For the Infenergy dataset, access to the School of Informatics Local Area Network is needed. Then, querying of the data can be referred to the GitHub repository davidcsterratt/infenergy. Alternatively, with the right permission, the PostgreSQL database that contains the Infenergy data can be dumped. This is the method used in this project and the codes. For this, referred to my edited version of the GitHub repository ed9w2in6/infenergy to query to data. Instruction and requirements to use the repository are written, fixes are also added to deal with timezone differences, in order to facilitate work in remote environment.

About the files

The files at the root directory of this repository are described in this section.

README.md

The markdown file README.md is this file that you are currently reading. It describes notes and instruction to use the codes in this repository.

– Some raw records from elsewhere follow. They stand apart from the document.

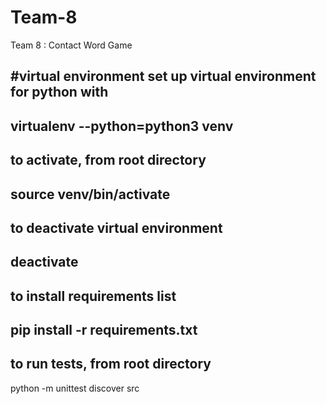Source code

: # Team-8
Team 8 : Contact Word Game

#virtual environment
set up virtual environment for python with
-
virtualenv --python=python3 venv
-
to activate, from root directory
-
source venv/bin/activate
-
to deactivate virtual environment
-
deactivate
-
to install requirements list
-
pip install -r requirements.txt
-
to run tests, from root directory
-
python -m unittest discover src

.git/, .DS_Store and .gitattributes

These directories and files are not related to the project. They can be ignored.

2016_hourly_plots.ipynb and MIDAS_2016_daily_hourly_and_other_locations.ipynb

The Jupyter notebook files 2016_hourly_plots.ipynb and MIDAS_2016_daily_hourly_and_other_locations.ipynb are used for initial exploration to choose a weather station in Edinburgh to use.

extraction.ipynb and Combining.ipynb

The Jupyter notebook files extraction.ipynb and Combining.ipynb are used for the pre-preocessing of the MIDAS and Infenergy dataset. extraction.ipynb is used for data extraction of the chosen weather station -- Gogar Bank from the larger complete MIDAS UK Hourly Weather data and UK Hourly Rainfall data. Combining.ipynb is used to import Infenergy dataset from a local PostgreSQL server created from a dump of the one at the LAN of School of Informatics; Combining.ipynb is also used to combine the Infenergy dataset with the extracted Gogar Bank weather station data to create a unified dataset of weather variables and electricity consumption of the Informatics Forum.

environment.yml

Alternatively, you can create the environment via conda create -n r r-base r-rpostgresql r-devtools r-irkernel rpy2 notebook numpy pandas scikit-learn seaborn windrose conda-tree, which works fine as of 29th March, 2021.

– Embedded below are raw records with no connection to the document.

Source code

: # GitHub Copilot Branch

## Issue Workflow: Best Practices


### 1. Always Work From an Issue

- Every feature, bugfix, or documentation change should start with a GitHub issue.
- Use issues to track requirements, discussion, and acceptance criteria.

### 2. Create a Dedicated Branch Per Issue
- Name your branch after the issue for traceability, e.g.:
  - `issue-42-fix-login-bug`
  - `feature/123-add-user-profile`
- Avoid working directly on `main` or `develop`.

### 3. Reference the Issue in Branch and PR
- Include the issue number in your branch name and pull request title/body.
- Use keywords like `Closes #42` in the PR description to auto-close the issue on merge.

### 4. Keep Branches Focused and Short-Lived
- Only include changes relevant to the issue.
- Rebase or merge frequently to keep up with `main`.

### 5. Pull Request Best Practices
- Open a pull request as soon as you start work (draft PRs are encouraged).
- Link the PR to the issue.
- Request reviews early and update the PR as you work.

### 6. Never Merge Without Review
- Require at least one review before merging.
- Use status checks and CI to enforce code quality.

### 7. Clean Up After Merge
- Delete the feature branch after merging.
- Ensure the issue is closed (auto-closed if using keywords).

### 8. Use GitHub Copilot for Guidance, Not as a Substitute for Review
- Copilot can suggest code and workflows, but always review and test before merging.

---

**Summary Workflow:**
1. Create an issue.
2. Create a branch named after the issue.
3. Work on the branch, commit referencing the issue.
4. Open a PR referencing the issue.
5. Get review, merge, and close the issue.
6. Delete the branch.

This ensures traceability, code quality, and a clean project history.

The YAML file environment.yml is created using the command conda env export > environment.yml. It can be used to recreate the Conda environment via Miniconda using the following command.

conda env create -f environment.yml

Note that the environment are originally setup in a computer with the following system information:

MacOS version: 10.15.6(19G73)

zsh 5.7.1 (x86_64-apple-darwin19.0)

conda 4.8.4

You MUST adjust the environment accordingly if there are any errors.

src/

The directory src/ contains the main code used to produce plots and to fit models, also a testing code to ensure environment is correctly set up.

src/.DS_Store

This file is not related to the project. It can be ignored.

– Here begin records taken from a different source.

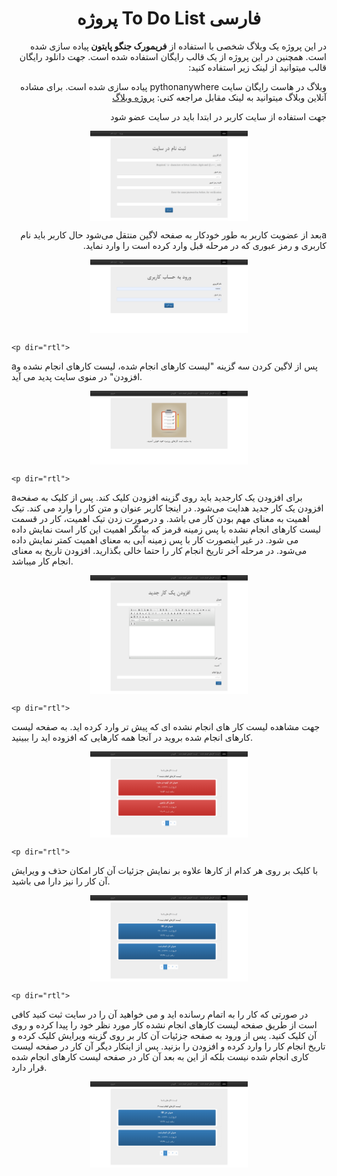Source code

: <h1 align="center">پروژه To Do List فارسی</h1>


<p dir="rtl">در این پروژه یک وبلاگ شخصی با استفاده از <b> فریمورک جنگو پایتون </b> پیاده سازی شده است. همچنین در این پروژه از یک قالب رایگان استفاده شده است. جهت دانلود رایگان قالب میتوانید از لینک زیر استفاده کنید:</p>
<p dir="rtl"> وبلاگ در هاست رایگان سایت pythonanywhere پیاده سازی شده است. برای مشاده آنلاین وبلاگ میتوانید به لینک مقابل مراجعه کنی: <a href='http://mohammadgholampour.pythonanywhere.com/'>پروژه وبلاگ </a>
  </p>
  
  
  
<p dir="rtl">
  جهت استفاده از سایت کاربر در ابتدا باید در سایت عضو شود
  </p>
    <img width='50%' style="display: block;margin-left: auto;margin-right: auto;" src='./images/1.png'>

  
<p dir="rtl">
aبعد از عضویت کاربر به طور خودکار به صفحه لاگین منتقل می‌شود حال کاربر باید نام کاربری و رمز عبوری که در مرحله قبل وارد کرده است را وارد نماید.
</p>
    <img width='50%' style="display: block;margin-left: auto;margin-right: auto;" src='./images/2.png'>
    
    
    <p dir="rtl">
aپس از لاگین کردن سه گزینه "لیست کارهای انجام شده، لیست کارهای انجام نشده و افزودن" در منوی سایت پدید می آید.
</p>
    <img width='50%' style="display: block;margin-left: auto;margin-right: auto;" src='./images/3.png'>
    
    
    
    
    <p dir="rtl">
aبرای افزودن یک کارجدید باید روی گزینه افزودن کلیک کند. پس از کلیک به صفحه افزودن یک کار جدید هدایت می‌شود. در اینجا کاربر عنوان و متن کار را وارد می کند. تیک اهمیت به معنای مهم بودن کار می باشد. و درصورت زدن تیک اهمیت، کار در قسمت لیست کارهای انجام نشده با پس زمینه قرمز که بیانگر اهمیت این کار است نمایش داده می شود. در غیر اینصورت کار با پس زمینه آبی به معنای اهمیت کمتر نمایش داده می‌شود. در مرحله آخر تاریخ انجام کار را حتما خالی بگذارید. افزودن تاریخ به معنای انجام کار میباشد.

</p>
    <img width='50%' style="display: block;margin-left: auto;margin-right: auto;" src='./images/4.png'>
    
    
    <p dir="rtl">
جهت مشاهده لیست کار های انجام نشده ای که پیش تر وارد کرده اید. به صفحه لیست کارهای انجام شده بروید در آنجا همه کارهایی که افزوده اید را ببینید.
</p>
    <img width='50%' style="display: block;margin-left: auto;margin-right: auto;" src='./images/5.png'>
    
    <p dir="rtl">
با کلیک بر روی هر کدام از کارها علاوه بر نمایش جزئیات آن کار امکان حذف و ویرایش آن کار را نیز دارا می باشید.
</p>
    <img width='50%' style="display: block;margin-left: auto;margin-right: auto;" src='./images/6.png'>
    
    
    <p dir="rtl">
در صورتی که کار را به اتمام رسانده اید و می خواهید آن را در سایت ثبت کنید کافی است از طریق صفحه لیست کارهای انجام نشده کار مورد نظر خود را پیدا کرده و روی آن کلیک کنید. پس از ورود به صفحه جزئیات آن کار بر روی گزینه ویرایش کلیک کرده و تاریخ انجام کار را وارد کرده و افزودن را بزنید. پس از اینکار دیگر آن کار در صفحه لیست کاری انجام شده نیست بلکه از این به بعد آن کار در صفحه لیست کارهای انجام شده قرار دارد.

</p>
    <img width='50%' style="display: block;margin-left: auto;margin-right: auto;" src='./images/6.png'>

src/main_EDA_and_Modelling.ipynb and src/r_environment_setup_test.ipynb

The Jupyter notebook file src/r_environment_setup_test.ipynb should be ran to confirm the environment is correctly setup, there should be no errors and a plot of the hourly electricity consumption of the day 2014-04-30 should be plotted.

The Jupyter notebook file src/main_EDA_and_Modelling.ipynb contains all the codes ever used for producing the figures in the report, and all the models trained for the projects.

Other Notes

Note that the file paths for data in all codes should be changed accordingly to match the paths after the datasets are downloaded.